(58)【調査した分野】(Int.Cl.,DB名)
【発明の概要】
【発明が解決しようとする課題】
【0007】
ところで、上記の特許文献1に開示されたジッパ貼り付け装置では、ジッパを所定長さのジッパ片に切断するための繰り出しとジッパ片のフィルム貼り付け位置への移動とを1つの把持部材によって連続して行っているため、ジッパテープの繰り出しと切断したジッパ片の貼り付け位置への搬送とを高速化できなかった。そのため、フィルムの製袋作業をジッパ片の貼り付け作業の速度に合わせて比較的低速で行わなければならず、効率的な製袋作業を行えなかった。
【0008】
本発明は、上述した事情に鑑みてなされたものであり、ジッパテープの繰り出しから切断したジッパの貼り付け位置への搬送を高速で行えるようにしたジッパ貼り付け装置を提供することを目的とする。
【課題を解決するための手段】
【0009】
本発明によるジッパ貼り付け装置は、所定長さのジッパをフィルムに貼り付けるジッパ貼り付け装置において、ジッパテープを繰り出すジッパリールと、繰り出された前記ジッパテープを
前記ジッパテープが切断される切断位置を備えた受け渡し位置に移動させる繰り出し部材と、前記ジッパテープが
前記切断位置で所定長さに切断された前記ジッパを前記受け渡し位置で前記繰り出し部材から受け渡されてフィルムへの貼り付け位置まで移動させる搬送部材と、前記繰り出し部材と前記搬送部材との間での前記ジッパの受け渡し及び移動をガイドするガイド部材と、前記繰り出し部材及び搬送部材をそれぞれ移動制御する制御手段と、を備えたことを特徴とする。

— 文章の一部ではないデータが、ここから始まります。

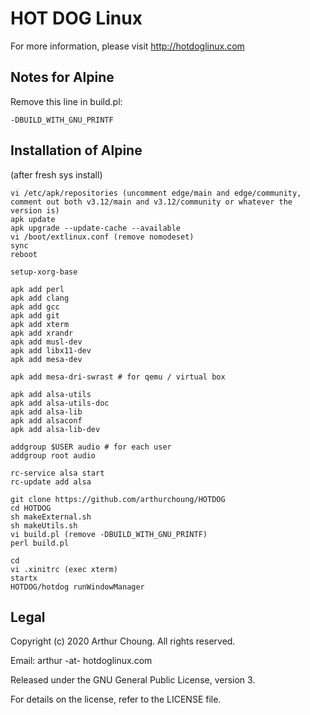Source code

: # HOT DOG Linux

For more information, please visit http://hotdoglinux.com



## Notes for Alpine

Remove this line in build.pl:

```
-DBUILD_WITH_GNU_PRINTF
```

## Installation of Alpine

(after fresh sys install)

```
vi /etc/apk/repositories (uncomment edge/main and edge/community, comment out both v3.12/main and v3.12/community or whatever the version is)
apk update
apk upgrade --update-cache --available
vi /boot/extlinux.conf (remove nomodeset)
sync
reboot

setup-xorg-base

apk add perl
apk add clang
apk add gcc
apk add git
apk add xterm
apk add xrandr
apk add musl-dev
apk add libx11-dev
apk add mesa-dev

apk add mesa-dri-swrast # for qemu / virtual box

apk add alsa-utils
apk add alsa-utils-doc
apk add alsa-lib
apk add alsaconf
apk add alsa-lib-dev

addgroup $USER audio # for each user
addgroup root audio

rc-service alsa start
rc-update add alsa

git clone https://github.com/arthurchoung/HOTDOG
cd HOTDOG
sh makeExternal.sh
sh makeUtils.sh
vi build.pl (remove -DBUILD_WITH_GNU_PRINTF)
perl build.pl

cd
vi .xinitrc (exec xterm)
startx
HOTDOG/hotdog runWindowManager
```


## Legal

Copyright (c) 2020 Arthur Choung. All rights reserved.

Email: arthur -at- hotdoglinux.com

Released under the GNU General Public License, version 3.

For details on the license, refer to the LICENSE file.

本発明によれば、ジッパテープを繰り出し部材によって受け渡し位置に繰り出し、ジッパテープを所定長さに切断したジッパを繰り出し部材から搬送部材に受け渡してフィルムへの貼り付け位置に搬送することができ、搬送部材によるジッパの搬送時に繰り出し部材はジッパテープを把持するために移動することができるため、ジッパテープの繰り出しと切断されたジッパの貼り付け位置への搬送を高速で行うことができる。
【0010】
また、フィルムの幅方向の位置を検知するフィルムセンサを更に備えており、制御手段によって、センサで検知した
フィルムの位置に基づいて搬送部材によるジッパの貼り付け位置を調整するようにしてもよい。
搬送するフィルムに蛇行が生じた場合でもフィルムセンサで検知し、フィルムの位置に基づいて搬送部材によるジッパの貼り付け位置への移動を制御手段によって調整することができる。
【0011】
本発明によるジッパ端部形成装置は、繰り出されたジッパテープにおける所定長さのジッパの端部となる位置を押し潰して溶着するジッパ端部押し潰し手段と、ジッパテープの送り方向におけるジッパ端部押し潰し手段からその下流側にジッパの長さ以上離間した位置に設けた下流側ローラと、を備えたことを特徴とする。
ジッパテープにおける所定長さのジッパの送り方向後端部をジッパ端部押し潰し手段で押し潰して溶着する際、そのジッパ部分はジッパ端部押し潰し手段と下流側ローラとの間に平面状に位置するため精度良くジッパ端部を押し潰し溶着できる。そのため、ジッパの先端部が下流側ローラに巻回されて内輪差を生じて嵌合部が外れたりすることを防止できる。
【0012】
本発明によるジッパ端部形成装置は、繰り出されたジッパテープにおける所定長さのジッパの端部となる位置を押し潰して溶着するジッパ端部押し潰し手段と、ジッパ端部押し潰し手段で押し潰されたジッパテープの嵌合凸部及び嵌合凹部に対向する位置にエアの吹き出し口が設置されたジッパクリーナと、を備えたことを特徴とする。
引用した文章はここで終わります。